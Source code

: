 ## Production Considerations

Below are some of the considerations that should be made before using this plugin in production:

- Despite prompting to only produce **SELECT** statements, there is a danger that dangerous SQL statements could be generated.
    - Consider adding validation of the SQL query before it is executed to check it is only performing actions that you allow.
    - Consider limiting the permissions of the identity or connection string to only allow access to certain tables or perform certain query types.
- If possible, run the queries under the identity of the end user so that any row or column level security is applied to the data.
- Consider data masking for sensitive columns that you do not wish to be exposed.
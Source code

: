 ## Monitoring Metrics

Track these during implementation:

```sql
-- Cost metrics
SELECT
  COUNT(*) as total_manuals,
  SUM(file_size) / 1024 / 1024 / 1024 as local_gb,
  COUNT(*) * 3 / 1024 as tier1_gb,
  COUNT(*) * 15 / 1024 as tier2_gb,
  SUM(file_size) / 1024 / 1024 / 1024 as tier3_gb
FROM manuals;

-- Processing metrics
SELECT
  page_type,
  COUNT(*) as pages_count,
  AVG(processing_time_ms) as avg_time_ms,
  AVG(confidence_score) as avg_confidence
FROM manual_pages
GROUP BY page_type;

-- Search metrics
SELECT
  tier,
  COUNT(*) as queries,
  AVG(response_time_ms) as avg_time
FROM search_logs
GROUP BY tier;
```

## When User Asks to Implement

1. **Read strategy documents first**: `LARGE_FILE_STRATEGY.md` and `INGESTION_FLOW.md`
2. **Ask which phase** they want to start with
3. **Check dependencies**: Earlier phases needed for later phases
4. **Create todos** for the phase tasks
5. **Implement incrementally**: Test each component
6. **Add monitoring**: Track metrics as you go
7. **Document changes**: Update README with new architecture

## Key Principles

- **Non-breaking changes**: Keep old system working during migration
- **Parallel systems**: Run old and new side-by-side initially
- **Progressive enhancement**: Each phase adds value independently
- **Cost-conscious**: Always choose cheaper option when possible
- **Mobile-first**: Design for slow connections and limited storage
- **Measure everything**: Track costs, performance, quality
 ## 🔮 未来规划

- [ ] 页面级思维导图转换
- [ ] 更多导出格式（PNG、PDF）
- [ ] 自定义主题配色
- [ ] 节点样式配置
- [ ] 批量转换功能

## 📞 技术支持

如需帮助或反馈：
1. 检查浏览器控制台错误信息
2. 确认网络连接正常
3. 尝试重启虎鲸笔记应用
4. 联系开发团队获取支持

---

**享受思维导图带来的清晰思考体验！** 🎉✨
::::::
Problem statement
Return the total of lines in these records that hold "first", without any other words.

Result of this task
2